Pursuant to playing a major role in the federal government’s drive for rapid infrastructural development in the 2016 budget, Ashakacem Plc, now an integral part of Lafarge Africa, says it has strengthened its commitment to profitable growth and value creation for its customers by being a preferred supplier of cement, particularly in northern Nigeria.
The federal government earlier in the week announced a budget of N66 billion for housing, an area in which Ashakacem plays a leading role in the supply of cement inputs across the country.
This represents an increase of about 3566.66 percent from the 2015 budget for housing, which was a paltry N1.8 billion.
During his maiden media address, Babatunde Fashola, the minister of power, works and housing, stated that “for us, consistency is key, annual spending is an imperative and we must change the budget for national housing from N1.8 bilion in 2015 to something in the hundreds of billions of naira that matches our ambition.
“And if we can spend N10 billion in each state and the FCT on housing alone every year subject to (a) the capacity to raise the money and (b) the capacity to utilize the funds having regards to our current construction methods and the time it takes to complete construction, which our ministry intends to change by research and industrialization of housing,” he said.
Fashola earlier in the week announced that the ministry of works would get N268 billion, power N99 billion and housing N66 billion.
Ashakacem has a cement plant in Ashaka, Gombe State with an installed capacity of 1 million metric tonnes (mmt) and there are plans underway to add another 3mmt capacity over the next three years.
Lafarge Africa, itself a leading sub-Saharan African building materials company, is a member of LafargeHolcim, the world leader in building materials.
Listed on the Nigerian Stock Exchange, with presence in Africa’s two largest economies, Nigeria and South Africa, Lafarge Africa is currently and actively playing a key role in the supply of raw materials needed for the urbanization and economic growth of Africa.
Combining its operations in Nigeria, which are Ewekoro and Sagamu plants in Ogun State; Ashakacem in Gombe State; Unicem in Cross River State; Atlas Cement in Rivers State; and Ready-Mix Nigeria, with its varied operations in South Africa, Lafarge Africa has a current installed capacity of 12mmt, which it says is expected to grow to 17.5mmt by 2017.
It also has strong market-leading position in aggregates ready mix concrete and fly ash.
“Cost of energy is a concern to our development plans and in the next 18 t0 24 months, that will become a thing of the past and we will also supply our host community with energy,” said Suleiman Yahyah, the company’s chairman, board of directors.
According to him, “it is going to be an independent power plant that will utilize our abundant coal resources, it will give Ashaka hundred percent of its energy needs and the surplus we will sell it to the grid and give some to the community.”
He explained that the first phase of the project will cost about $40 million and the second phase will cost around $60 million, making it a total of $100 million.”
To sustain this business drive, he said, there will be a military base at Ashaka in order to ensure security and make it an industrial base of pride in Gombe State.

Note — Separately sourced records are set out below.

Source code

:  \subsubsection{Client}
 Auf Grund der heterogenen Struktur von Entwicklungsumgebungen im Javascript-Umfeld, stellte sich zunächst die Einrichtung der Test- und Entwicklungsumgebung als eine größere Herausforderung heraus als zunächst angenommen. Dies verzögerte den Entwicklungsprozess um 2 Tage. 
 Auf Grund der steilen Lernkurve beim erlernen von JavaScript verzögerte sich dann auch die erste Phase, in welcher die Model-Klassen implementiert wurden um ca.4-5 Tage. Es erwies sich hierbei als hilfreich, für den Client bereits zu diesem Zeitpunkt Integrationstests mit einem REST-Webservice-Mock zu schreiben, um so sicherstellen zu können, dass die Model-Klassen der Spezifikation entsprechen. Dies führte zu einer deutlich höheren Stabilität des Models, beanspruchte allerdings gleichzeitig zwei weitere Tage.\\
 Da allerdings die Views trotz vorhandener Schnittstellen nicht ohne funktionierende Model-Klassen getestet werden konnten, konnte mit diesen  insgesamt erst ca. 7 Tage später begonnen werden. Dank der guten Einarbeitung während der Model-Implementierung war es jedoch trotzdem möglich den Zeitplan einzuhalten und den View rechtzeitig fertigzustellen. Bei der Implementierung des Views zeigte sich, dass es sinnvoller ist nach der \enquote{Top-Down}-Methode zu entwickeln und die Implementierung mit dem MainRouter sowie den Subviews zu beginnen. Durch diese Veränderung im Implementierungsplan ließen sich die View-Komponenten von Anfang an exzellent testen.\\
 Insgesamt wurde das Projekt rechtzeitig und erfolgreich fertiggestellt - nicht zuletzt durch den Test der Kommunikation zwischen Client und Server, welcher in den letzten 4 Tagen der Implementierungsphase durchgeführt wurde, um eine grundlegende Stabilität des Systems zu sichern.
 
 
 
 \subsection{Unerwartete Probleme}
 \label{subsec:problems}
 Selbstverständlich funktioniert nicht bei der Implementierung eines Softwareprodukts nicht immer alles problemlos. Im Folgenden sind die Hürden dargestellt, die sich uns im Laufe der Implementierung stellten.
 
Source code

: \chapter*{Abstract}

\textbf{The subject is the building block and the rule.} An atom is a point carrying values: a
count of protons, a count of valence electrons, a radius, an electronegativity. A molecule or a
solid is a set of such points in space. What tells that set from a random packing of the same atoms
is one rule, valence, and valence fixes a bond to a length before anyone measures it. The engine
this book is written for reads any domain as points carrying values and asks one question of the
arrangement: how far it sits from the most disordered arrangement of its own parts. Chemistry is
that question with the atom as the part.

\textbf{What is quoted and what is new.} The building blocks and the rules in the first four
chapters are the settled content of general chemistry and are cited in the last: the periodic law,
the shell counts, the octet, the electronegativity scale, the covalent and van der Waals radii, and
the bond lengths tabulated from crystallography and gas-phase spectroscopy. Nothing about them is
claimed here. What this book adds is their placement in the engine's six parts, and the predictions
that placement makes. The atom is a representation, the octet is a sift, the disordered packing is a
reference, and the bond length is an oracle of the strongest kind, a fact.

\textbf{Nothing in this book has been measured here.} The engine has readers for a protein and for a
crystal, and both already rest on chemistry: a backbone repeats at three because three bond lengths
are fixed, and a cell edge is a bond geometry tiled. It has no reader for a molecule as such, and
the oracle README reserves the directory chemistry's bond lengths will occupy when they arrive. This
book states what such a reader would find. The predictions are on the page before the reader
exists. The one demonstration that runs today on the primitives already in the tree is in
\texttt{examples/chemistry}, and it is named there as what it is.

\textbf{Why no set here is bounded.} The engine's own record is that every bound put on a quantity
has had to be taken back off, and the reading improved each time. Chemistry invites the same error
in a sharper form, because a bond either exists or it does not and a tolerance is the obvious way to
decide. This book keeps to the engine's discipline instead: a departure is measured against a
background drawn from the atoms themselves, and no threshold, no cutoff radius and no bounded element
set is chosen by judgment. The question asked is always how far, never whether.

Yahyah further assured that host community interests will also be protected as an issue that is not negotiable.
As a strategy to boost public and shareholders’ interest in investing more in the company, the chairman said Ashakacem is devising a means to deliver unclaimed dividend running into millions of naira to shareholders whose addresses might have changed since the company was privatized six years ago.
This is apart from its payment of N2 billion in taxes to the Gombe State government.
“Now that we have seen a roll up of infrastructure projects and commitment to expansion and changing Nigeria, that gives Ashaka a new lease of life and gives Lafarge a new momentum to take advantage of this emerging opportunity,” Yahyah maintained.